Note that these counters will overflow rather quickly, so they must be read more than once per minute and account for this.
However, manually reading the RAPL measurements is not so trivial. To get the energy consumption for a specific command in your job (running on a single node), proceed as follows:
First, install the Python package Energy Monitoring Tool (EMT) as well as additional required packages in a virtual environment.
# Install Python dependencies
ml python/3.11 cuda/12
python -m venv .venv
source .venv/bin/activate
pip install numba-cuda[cu12]
# Install EMT
pip install emt
# ...or from source
# git clone https://github.com/FairCompute/energy-monitoring-tool emt
# cd emt; pip install . ; cd ..
Then, inside of your job, wrap your command in a measurement to determine the energy it consumed.2
ml python/3.11 cuda/12
python -m venv .venv
source .venv/bin/activate
# Required to account for new processes being spawned
export EMT_RELOAD_PROCS=1
# TODO: Replace with command to measure
CMD="..."
# Run command and measure energy consumption
python3 - <<EOF
import emt, json, os
with emt.EnergyMonitor() as m:
os.system("""$CMD""")
e = m.consumed_energy | dict(total_J=m.total_consumed_energy)
print(json.dumps(e, indent=3))
EOF
(Python based
ML
or data processing workloads may use the EnergyMonitor context manager directly.)
Alternatively, you can use pyRAPL in a similar fashion which does not however support measuring
GPU
energy.
Since RAPL does not capture the full energy consumption (including I/O , networking, etc.), custom software is provided to measure the input power using IPMI . The following commands can be used to measure the total power/energy consumption of the corresponding HSUper compute nodes:
# MPI is required (even for measuring non-MPI applications)
ml intel-oneapi-mpi
POWER_LOG=job-power-$SLURM_JOB_ID.csv
# Measure power at 3 sec interval
power-watch start 3000 $POWER_LOG
# TODO: Replace with command to measure
srun ...
# Stop the (latest) measurement
power-watch stop
# Compute and output the total energy consumption
power-watch aggregate $POWER_LOG
⚠ Note: On HSUper, the Slurm AcctGatherEnergy RAPL plugin is used.

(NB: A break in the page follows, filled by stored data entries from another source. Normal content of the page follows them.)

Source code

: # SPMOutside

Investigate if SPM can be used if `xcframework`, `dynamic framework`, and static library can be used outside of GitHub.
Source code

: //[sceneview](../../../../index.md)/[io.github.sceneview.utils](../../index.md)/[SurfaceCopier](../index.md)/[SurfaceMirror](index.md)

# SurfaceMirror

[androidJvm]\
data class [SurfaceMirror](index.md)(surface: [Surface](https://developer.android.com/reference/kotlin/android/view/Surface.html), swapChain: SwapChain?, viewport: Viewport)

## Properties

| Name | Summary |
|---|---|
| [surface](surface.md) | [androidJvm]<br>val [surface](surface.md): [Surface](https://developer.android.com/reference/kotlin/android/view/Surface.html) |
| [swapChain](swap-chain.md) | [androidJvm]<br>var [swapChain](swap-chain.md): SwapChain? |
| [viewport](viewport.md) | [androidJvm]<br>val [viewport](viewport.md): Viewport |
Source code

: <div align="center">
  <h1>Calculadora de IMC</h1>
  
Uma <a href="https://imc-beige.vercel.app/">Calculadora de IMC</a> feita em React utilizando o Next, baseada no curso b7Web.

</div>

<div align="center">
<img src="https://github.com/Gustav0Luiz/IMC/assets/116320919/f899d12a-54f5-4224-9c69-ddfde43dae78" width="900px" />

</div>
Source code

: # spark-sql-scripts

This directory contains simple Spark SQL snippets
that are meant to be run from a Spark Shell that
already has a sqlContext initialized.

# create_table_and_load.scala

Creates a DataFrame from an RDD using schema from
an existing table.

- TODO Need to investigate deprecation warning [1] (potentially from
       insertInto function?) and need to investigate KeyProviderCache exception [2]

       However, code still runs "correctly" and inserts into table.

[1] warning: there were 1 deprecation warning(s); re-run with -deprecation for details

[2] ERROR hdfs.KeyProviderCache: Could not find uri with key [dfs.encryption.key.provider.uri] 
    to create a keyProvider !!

Earlier version of this plugin have a bug and the implementation of the RAPL interface is different between architectures. Therefore, energy measurements (capturing the CPU and DRAM) may vary significantly between different hardware platforms and cannot be directly compared or taken as the true energy consumption of the system. ↩︎
⚠ Note: This only works for single node jobs. ↩︎